Physical characteristics
- • location: Confluence of the Kharga-Salaa and Nyamnya rivers
- • coordinates: 69°28′40″N 137°40′34″E﻿ / ﻿69.47778°N 137.67611°E
- • elevation: 420 m (1,380 ft)
- Mouth: Indigirka
- • coordinates: 67°50′41″N 144°54′51″E﻿ / ﻿67.84472°N 144.91417°E
- • elevation: 29 m (95 ft)
- Length: 796 km (495 mi)
- Basin size: 30,800 km^{2} (11,900 sq mi)
- • average: 180 cubic metres per second (6,400 cu ft/s)

Basin features
- Progression: Indigirka→ East Siberian Sea

= Selennyakh (river) =

The Selennyakh (Селеннях; Силээннээх) is a river in Sakha Republic, Russia. It is a left tributary of the Indigirka.
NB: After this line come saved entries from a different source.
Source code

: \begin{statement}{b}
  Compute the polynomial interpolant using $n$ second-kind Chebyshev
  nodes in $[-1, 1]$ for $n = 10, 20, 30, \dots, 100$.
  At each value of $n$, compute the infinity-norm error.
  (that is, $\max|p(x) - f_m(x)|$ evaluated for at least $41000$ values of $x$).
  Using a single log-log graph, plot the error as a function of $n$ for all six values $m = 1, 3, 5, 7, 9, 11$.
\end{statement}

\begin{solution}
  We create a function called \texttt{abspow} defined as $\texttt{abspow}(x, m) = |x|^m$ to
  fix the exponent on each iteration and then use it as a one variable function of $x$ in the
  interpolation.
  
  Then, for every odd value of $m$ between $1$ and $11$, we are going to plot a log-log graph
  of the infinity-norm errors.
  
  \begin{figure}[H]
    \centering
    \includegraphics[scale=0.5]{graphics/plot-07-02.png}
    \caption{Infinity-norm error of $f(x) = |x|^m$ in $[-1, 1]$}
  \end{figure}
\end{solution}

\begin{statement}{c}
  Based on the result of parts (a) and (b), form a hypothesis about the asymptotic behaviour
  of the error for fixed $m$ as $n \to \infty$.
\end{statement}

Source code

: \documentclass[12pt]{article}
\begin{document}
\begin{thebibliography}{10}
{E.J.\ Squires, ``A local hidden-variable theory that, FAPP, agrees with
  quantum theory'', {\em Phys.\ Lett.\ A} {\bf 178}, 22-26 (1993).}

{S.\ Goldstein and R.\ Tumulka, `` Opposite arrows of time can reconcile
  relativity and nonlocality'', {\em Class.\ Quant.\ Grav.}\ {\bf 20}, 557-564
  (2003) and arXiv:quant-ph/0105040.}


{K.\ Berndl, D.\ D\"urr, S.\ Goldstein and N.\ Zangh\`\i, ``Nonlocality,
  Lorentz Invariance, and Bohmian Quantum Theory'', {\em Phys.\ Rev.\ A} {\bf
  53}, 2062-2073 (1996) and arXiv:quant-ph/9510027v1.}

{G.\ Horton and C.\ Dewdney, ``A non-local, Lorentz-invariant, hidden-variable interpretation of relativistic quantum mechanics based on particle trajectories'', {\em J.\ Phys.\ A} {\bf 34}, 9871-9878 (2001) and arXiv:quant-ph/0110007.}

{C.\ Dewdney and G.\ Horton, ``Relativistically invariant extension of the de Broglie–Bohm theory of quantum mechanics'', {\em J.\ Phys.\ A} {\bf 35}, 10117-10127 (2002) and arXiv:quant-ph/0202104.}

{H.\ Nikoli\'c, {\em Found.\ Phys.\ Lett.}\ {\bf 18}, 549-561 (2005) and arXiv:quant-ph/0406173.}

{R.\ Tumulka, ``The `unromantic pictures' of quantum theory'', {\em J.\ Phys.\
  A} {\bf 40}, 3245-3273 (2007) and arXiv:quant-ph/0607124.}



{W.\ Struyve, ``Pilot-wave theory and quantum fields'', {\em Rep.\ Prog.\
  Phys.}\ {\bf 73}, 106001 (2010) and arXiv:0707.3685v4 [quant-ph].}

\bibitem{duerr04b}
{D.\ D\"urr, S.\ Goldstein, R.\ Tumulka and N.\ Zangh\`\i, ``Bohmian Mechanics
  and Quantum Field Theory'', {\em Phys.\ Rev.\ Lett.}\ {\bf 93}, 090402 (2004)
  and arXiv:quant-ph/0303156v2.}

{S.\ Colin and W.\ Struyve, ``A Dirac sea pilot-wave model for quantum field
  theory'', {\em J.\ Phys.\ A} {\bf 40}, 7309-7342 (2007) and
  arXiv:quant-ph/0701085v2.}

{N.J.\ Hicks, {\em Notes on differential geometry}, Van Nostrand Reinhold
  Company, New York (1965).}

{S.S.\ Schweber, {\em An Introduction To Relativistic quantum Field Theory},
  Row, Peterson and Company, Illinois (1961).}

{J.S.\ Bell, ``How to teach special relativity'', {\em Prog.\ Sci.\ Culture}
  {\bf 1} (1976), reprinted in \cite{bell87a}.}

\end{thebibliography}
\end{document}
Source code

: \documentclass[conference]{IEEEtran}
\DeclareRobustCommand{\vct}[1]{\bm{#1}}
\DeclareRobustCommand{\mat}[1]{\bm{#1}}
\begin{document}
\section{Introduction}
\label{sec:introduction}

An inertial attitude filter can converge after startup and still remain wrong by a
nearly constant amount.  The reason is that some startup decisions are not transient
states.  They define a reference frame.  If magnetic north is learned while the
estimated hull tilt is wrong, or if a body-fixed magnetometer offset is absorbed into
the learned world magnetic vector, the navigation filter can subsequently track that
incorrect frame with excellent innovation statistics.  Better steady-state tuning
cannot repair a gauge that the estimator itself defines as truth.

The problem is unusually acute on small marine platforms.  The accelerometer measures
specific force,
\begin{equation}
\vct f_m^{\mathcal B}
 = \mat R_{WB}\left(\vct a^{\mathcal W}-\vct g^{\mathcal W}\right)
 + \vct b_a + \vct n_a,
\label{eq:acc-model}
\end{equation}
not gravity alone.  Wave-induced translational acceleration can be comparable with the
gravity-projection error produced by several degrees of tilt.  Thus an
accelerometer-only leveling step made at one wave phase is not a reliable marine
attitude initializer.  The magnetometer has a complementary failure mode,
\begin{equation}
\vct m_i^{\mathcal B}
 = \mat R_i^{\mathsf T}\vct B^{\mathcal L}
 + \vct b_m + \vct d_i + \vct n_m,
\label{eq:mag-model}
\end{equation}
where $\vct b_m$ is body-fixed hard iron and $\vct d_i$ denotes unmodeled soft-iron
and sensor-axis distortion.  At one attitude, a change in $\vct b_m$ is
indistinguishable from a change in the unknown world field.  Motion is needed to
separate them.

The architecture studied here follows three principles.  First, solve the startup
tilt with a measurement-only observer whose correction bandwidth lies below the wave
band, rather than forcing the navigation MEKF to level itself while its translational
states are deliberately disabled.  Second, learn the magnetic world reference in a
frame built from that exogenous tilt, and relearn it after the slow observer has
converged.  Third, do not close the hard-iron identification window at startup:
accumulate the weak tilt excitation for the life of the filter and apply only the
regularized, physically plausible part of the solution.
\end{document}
The length of the river is 796 km. The area of its drainage basin is 30800 km2.

==Course==
It originates in the north-west of the Chersky Range. The river flows southeastwards through the Moma-Selennyakh Depression which is bound in this area by the Burkat and Khadaranya ranges, and in the east by the Selennyakh Range, then the river flows across the Ust-Yansky District, where Sayylyk, the only inhabited place of its basin is found.

In its middle course the Selennyakh makes a wide bend northeastwards and then flows across the Aby Lowland in a roughly eastern direction until it reaches the left bank of the Indigirka. The Selennyakh is frozen between October and May.

According to the State Water Register of Russia, it is a part of the Lena basin district. The average annual discharge in the mouth is 180 m3/s.